=== Section Start ===

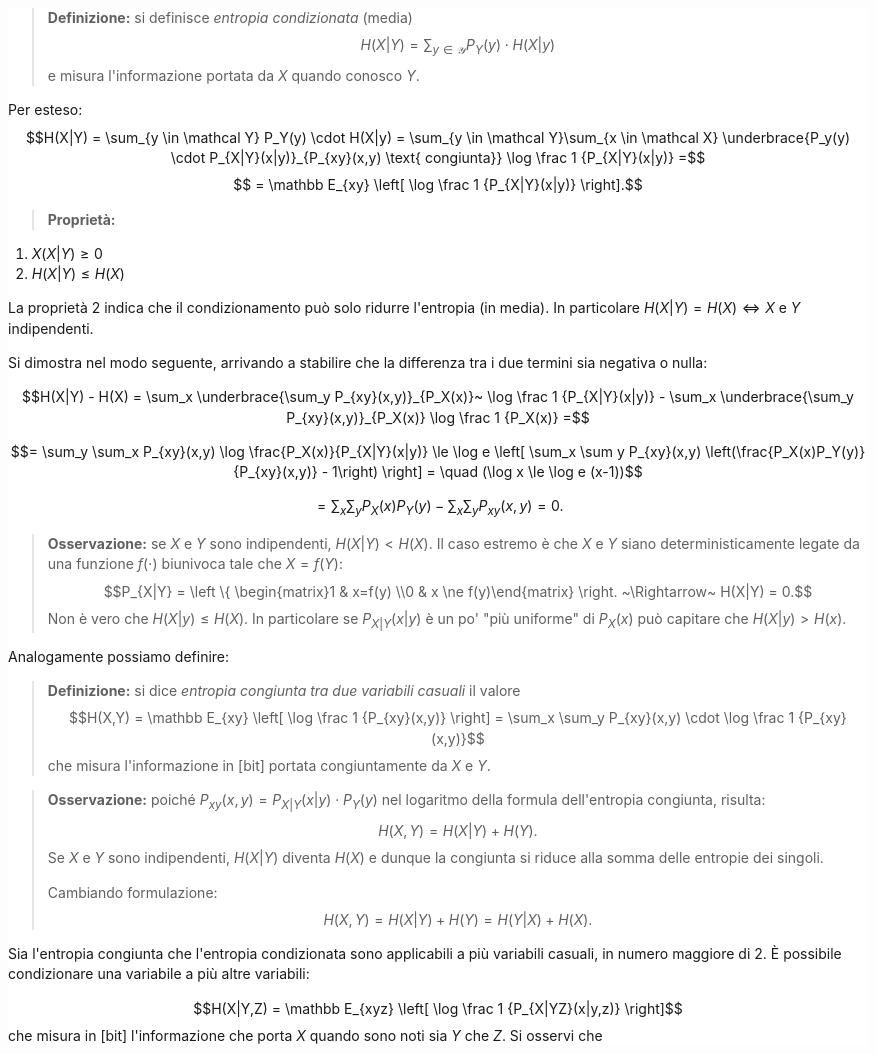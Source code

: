> **Definizione:** si definisce *entropia condizionata* (media)
> $$H(X|Y) = \sum_{y \in \mathcal Y} P_Y(y) \cdot H(X|y)$$
> e misura l'informazione portata da $X$ quando conosco $Y$.

Per esteso:
$$H(X|Y) = \sum_{y \in \mathcal Y} P_Y(y) \cdot H(X|y) = \sum_{y \in \mathcal Y}\sum_{x \in \mathcal X} \underbrace{P_y(y) \cdot P_{X|Y}(x|y)}_{P_{xy}(x,y) \text{ congiunta}} \log \frac 1 {P_{X|Y}(x|y)} =$$
$$ = \mathbb E_{xy} \left[ \log \frac 1 {P_{X|Y}(x|y)} \right].$$

> **Proprietà:**

1. $X(X|Y) \ge 0$
2. $H(X|Y) \le H(X)$

La proprietà 2 indica che il condizionamento può solo ridurre l'entropia (in media). In particolare $H(X|Y) = H(X) \Leftrightarrow X$ e $Y$ indipendenti.

Si dimostra nel modo seguente, arrivando a stabilire che la differenza tra i due termini sia negativa o nulla:

$$H(X|Y) - H(X) = \sum_x \underbrace{\sum_y P_{xy}(x,y)}_{P_X(x)}~ \log \frac 1 {P_{X|Y}(x|y)} - \sum_x \underbrace{\sum_y P_{xy}(x,y)}_{P_X(x)} \log \frac 1 {P_X(x)} =$$

$$= \sum_y \sum_x P_{xy}(x,y) \log \frac{P_X(x)}{P_{X|Y}(x|y)} \le \log e \left[ \sum_x \sum y P_{xy}(x,y) \left(\frac{P_X(x)P_Y(y)}{P_{xy}(x,y)} - 1\right) \right] = \quad (\log x \le \log e (x-1))$$

$$=\sum_x \sum_y P_X(x)P_Y(y) - \sum_x \sum_y P_{xy}(x,y) = 0.$$


> **Osservazione:** se $X$ e $Y$ sono indipendenti, $H(X|Y) < H(X)$. Il caso estremo è che $X$ e $Y$ siano deterministicamente legate da una funzione $f(\cdot)$ biunivoca tale che $X=f(Y)$:
> $$P_{X|Y} = \left \{ \begin{matrix}1 & x=f(y) \\0 & x \ne f(y)\end{matrix} \right. ~\Rightarrow~ H(X|Y) = 0.$$
> Non è vero che $H(X|y) \le H(X)$. In particolare se $P_{X|Y}(x|y)$ è un po' "più uniforme" di $P_X(x)$ può capitare che $H(X|y) > H(x)$.

Analogamente possiamo definire:

> **Definizione:** si dice *entropia congiunta tra due variabili casuali* il valore
> $$H(X,Y) = \mathbb E_{xy} \left[ \log \frac 1 {P_{xy}(x,y)} \right] = \sum_x \sum_y P_{xy}(x,y) \cdot \log \frac 1 {P_{xy}(x,y)}$$
> che misura l'informazione in $[\mathrm{bit}]$ portata congiuntamente da $X$ e $Y$.

> **Osservazione:** poiché $P_{xy}(x,y) = P_{X|Y}(x|y) \cdot P_Y(y)$ nel logaritmo della formula dell'entropia congiunta, risulta:
> $$H(X,Y) = H(X|Y) + H(Y).$$
> Se $X$ e $Y$ sono indipendenti, $H(X|Y)$ diventa $H(X)$ e dunque la congiunta si riduce alla somma delle entropie dei singoli.
> 
> Cambiando formulazione:
> $$H(X,Y) = H(X|Y) + H(Y) = H(Y|X) + H(X).$$

Sia l'entropia congiunta che l'entropia condizionata sono applicabili a più variabili casuali, in numero maggiore di 2. È possibile condizionare una variabile a più altre variabili:

$$H(X|Y,Z) = \mathbb E_{xyz} \left[ \log \frac 1 {P_{X|YZ}(x|y,z)} \right]$$
che misura in $[\mathrm{bit}]$ l'informazione che porta $X$ quando sono noti sia $Y$ che $Z$. Si osservi che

=== Section End ===

## Problem description:
Copy each line of the listing above that contains the word "mathbb".

## Task answer:
$$ = \mathbb E_{xy} \left[ \log \frac 1 {P_{X|Y}(x|y)} \right].$$
> $$H(X,Y) = \mathbb E_{xy} \left[ \log \frac 1 {P_{xy}(x,y)} \right] = \sum_x \sum_y P_{xy}(x,y) \cdot \log \frac 1 {P_{xy}(x,y)}$$
$$H(X|Y,Z) = \mathbb E_{xyz} \left[ \log \frac 1 {P_{X|YZ}(x|y,z)} \right]$$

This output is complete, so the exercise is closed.